Le procès Challe, Zeller, c’est le procès de l’armée et de la caste militaire qui la domine. Le corps des officiers a basculé en fin de compte du côté du pouvoir, mais les motifs qui l’ont déterminé, n’ont rien à voir avec les vertus dont il prétend se parer. Le corps des officiers a eu peur de la légéreté, de l’imprévoyance des généraux d’opérette, de la mythomanie des colonels de série noire. Le corps des officiers a eu peur, surtout des hommes du peuple qui forment le contingent ! Oh, n’attendez pas de moi que j’entonne la trompette dithyrambique de L’Humanité. Je n’ignore rien de l’état d’esprit d’une population démobilisée par les partis et les hommes qui la tiennent en laisse. Mais les refus timides, qui s’élevèrent de cette masse profonde issue du peuple, sonnèrent dans la tête des officiers comme le glas précurseur des grandes émotions populaires. Leur instinct, hérité de l’expérience du passé, les retint attentifs et intimidés par cette force prodigieuse en éveil qui oscillait prête à s’ébranler et dont le déferlement eut tout submergé.

Nous la connaissons la force lattente du contingent nous qui, dès le 13 mai préconisions la désobéissance aux officiers factieux. De Gaulle aussi la connaissait, lui qui ne s’y est résolu que pris à la gorge par ses féaux et persuadé que ce dernier recours accentuerait la désagrégation de l’armée. Comme il connait aussi bien que nous la vérité sur la « fidélité » de tous ces personnages, ce qui explique le carrousel de destitutions auquel nous assistons.

Oui, on vient de faire le procès de l’armée et l’armée toute entière l’a perdu ! Le verdict est un verdict de caste et on ne peut oublier tous ces soldats qui, depuis des dizaines d’années ont rempli les bagnes ou alimenté les pelotons d’exécution, pour ce même délit qui a valu à Challe ou Zeller l’indulgence du tribunal, ainsi que l’a déclaré la cour dans ses attendus.

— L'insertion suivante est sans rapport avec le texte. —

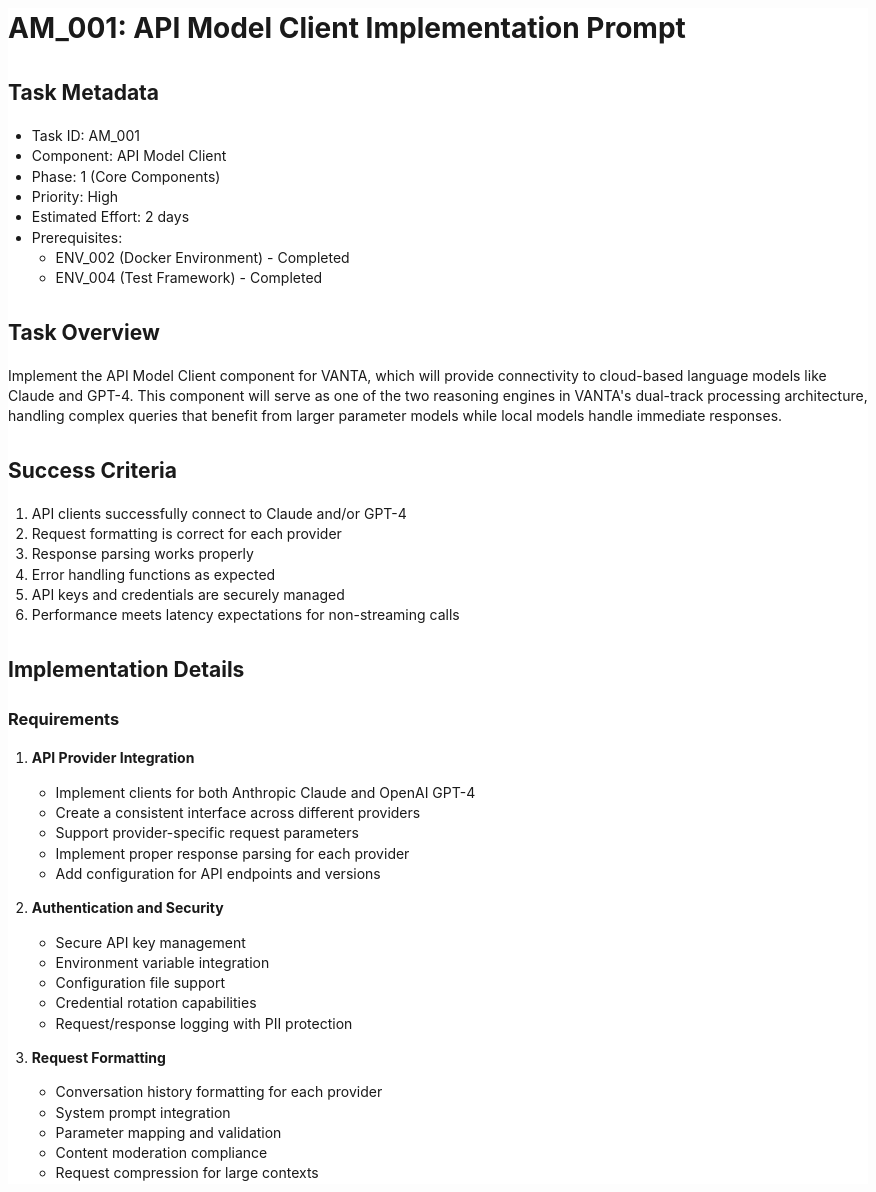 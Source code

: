 # AM_001: API Model Client Implementation Prompt

## Task Metadata
- Task ID: AM_001
- Component: API Model Client
- Phase: 1 (Core Components)
- Priority: High
- Estimated Effort: 2 days
- Prerequisites: 
  - ENV_002 (Docker Environment) - Completed
  - ENV_004 (Test Framework) - Completed

## Task Overview

Implement the API Model Client component for VANTA, which will provide connectivity to cloud-based language models like Claude and GPT-4. This component will serve as one of the two reasoning engines in VANTA's dual-track processing architecture, handling complex queries that benefit from larger parameter models while local models handle immediate responses.

## Success Criteria

1. API clients successfully connect to Claude and/or GPT-4
2. Request formatting is correct for each provider
3. Response parsing works properly
4. Error handling functions as expected
5. API keys and credentials are securely managed
6. Performance meets latency expectations for non-streaming calls

## Implementation Details

### Requirements

1. **API Provider Integration**
   - Implement clients for both Anthropic Claude and OpenAI GPT-4
   - Create a consistent interface across different providers
   - Support provider-specific request parameters
   - Implement proper response parsing for each provider
   - Add configuration for API endpoints and versions

2. **Authentication and Security**
   - Secure API key management
   - Environment variable integration
   - Configuration file support
   - Credential rotation capabilities
   - Request/response logging with PII protection

3. **Request Formatting**
   - Conversation history formatting for each provider
   - System prompt integration
   - Parameter mapping and validation
   - Content moderation compliance
   - Request compression for large contexts
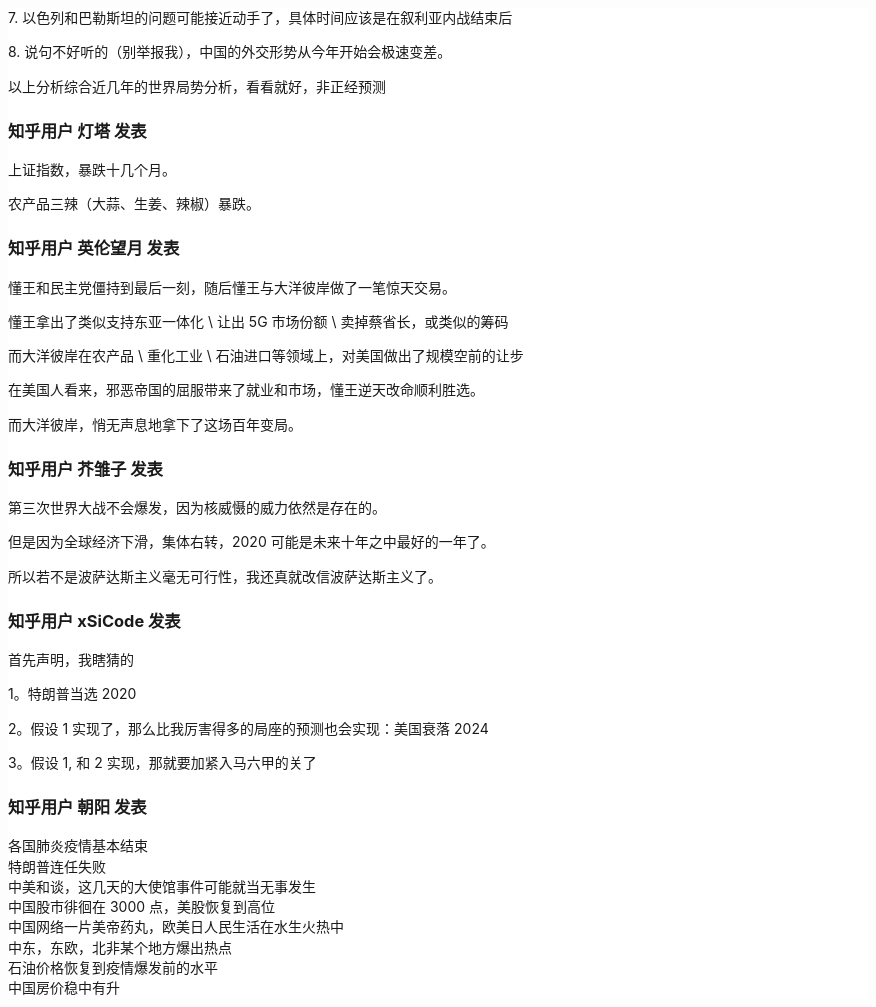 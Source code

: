 7\. 以色列和巴勒斯坦的问题可能接近动手了，具体时间应该是在叙利亚内战结束后

8\. 说句不好听的（别举报我），中国的外交形势从今年开始会极速变差。

以上分析综合近几年的世界局势分析，看看就好，非正经预测
    
    
    
    
### 知乎用户 灯塔 发表
    
上证指数，暴跌十几个月。

农产品三辣（大蒜、生姜、辣椒）暴跌。
    
    
    
    
### 知乎用户 英伦望月 发表
    
懂王和民主党僵持到最后一刻，随后懂王与大洋彼岸做了一笔惊天交易。

懂王拿出了类似支持东亚一体化 \\ 让出 5G 市场份额 \\ 卖掉蔡省长，或类似的筹码

而大洋彼岸在农产品 \\ 重化工业 \\ 石油进口等领域上，对美国做出了规模空前的让步

在美国人看来，邪恶帝国的屈服带来了就业和市场，懂王逆天改命顺利胜选。

而大洋彼岸，悄无声息地拿下了这场百年变局。
    
    
    
    
### 知乎用户 芥雏子 发表
    
第三次世界大战不会爆发，因为核威慑的威力依然是存在的。

但是因为全球经济下滑，集体右转，2020 可能是未来十年之中最好的一年了。

所以若不是波萨达斯主义毫无可行性，我还真就改信波萨达斯主义了。
    
    
    
    
### 知乎用户 xSiCode 发表
    
首先声明，我瞎猜的

1。特朗普当选 2020

2。假设 1 实现了，那么比我厉害得多的局座的预测也会实现：美国衰落 2024

3。假设 1, 和 2 实现，那就要加紧入马六甲的关了
    
    
    
    
### 知乎用户 朝阳 发表
    
各国肺炎疫情基本结束  
特朗普连任失败  
中美和谈，这几天的大使馆事件可能就当无事发生  
中国股市徘徊在 3000 点，美股恢复到高位  
中国网络一片美帝药丸，欧美日人民生活在水生火热中  
中东，东欧，北非某个地方爆出热点  
石油价格恢复到疫情爆发前的水平  
中国房价稳中有升
     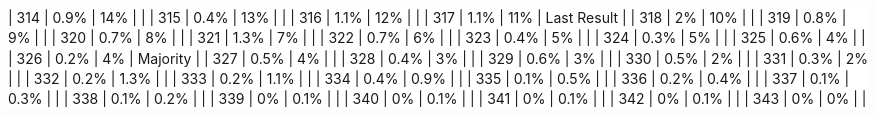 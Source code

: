| 314 | 0.9% | 14% |  |
| 315 | 0.4% | 13% |  |
| 316 | 1.1% | 12% |  |
| 317 | 1.1% | 11% | Last Result |
| 318 | 2% | 10% |  |
| 319 | 0.8% | 9% |  |
| 320 | 0.7% | 8% |  |
| 321 | 1.3% | 7% |  |
| 322 | 0.7% | 6% |  |
| 323 | 0.4% | 5% |  |
| 324 | 0.3% | 5% |  |
| 325 | 0.6% | 4% |  |
| 326 | 0.2% | 4% | Majority |
| 327 | 0.5% | 4% |  |
| 328 | 0.4% | 3% |  |
| 329 | 0.6% | 3% |  |
| 330 | 0.5% | 2% |  |
| 331 | 0.3% | 2% |  |
| 332 | 0.2% | 1.3% |  |
| 333 | 0.2% | 1.1% |  |
| 334 | 0.4% | 0.9% |  |
| 335 | 0.1% | 0.5% |  |
| 336 | 0.2% | 0.4% |  |
| 337 | 0.1% | 0.3% |  |
| 338 | 0.1% | 0.2% |  |
| 339 | 0% | 0.1% |  |
| 340 | 0% | 0.1% |  |
| 341 | 0% | 0.1% |  |
| 342 | 0% | 0.1% |  |
| 343 | 0% | 0% |  |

Le verdict ne nous a pas surpris. La justice est une catin qui trop souvent s’est laissée tripoter par les militaires pour être vraiment cruelle. Ce verdict, d’ailleurs, vient à point pour nous remettre en mémoire la fable merveilleuse de La Fontaine. Dans les sociétés dominées par des castes au service d’une classe dirigeante, l’égalité n’est qu’une illusion. La liberté aussi d’ailleurs, et après nous, nos amis du Canard enchaîné [1] viennent de s’en apercevoir. D’autres journaux qui clameront leur mépris pour l’armée ne tarderont pas de l’apprendre à leurs dépens. Mais de ces agressions du pouvoir contre la presse indépendante doit sortir la vérité. Le procès des généraux a tourné court, mais le vrai procès, ce sera celui que feront à l’armée les esprits libres trainés devant les tribunaux.

Le palais de justice a fermé ses portes. Cahin, caha, les juges, les avocats, les témoins, les condamnés s’éloignent d’un pas incertain, butant dans les décombres abandonnés par un monde en marche qui bientôt les aura oubliés. Dans leur sillage, on entend le cliquetis de la pacotille dont il se couvrent sans que cette ferblanterie ne fasse illusion à personne.

Cahin, caha ils s’en vont ! On a envie d’ouvrir toute grande les croisées, d’arracher sa cravate, de respirer un bon coup, avant d’entamer à pleine voix le refrain qui galvanisa nos anciens…

« Salut, salut à toi petit soldat du 17e… »

Maurice Joyeux


[1Voir la brève : Le « Canard » poursuivi.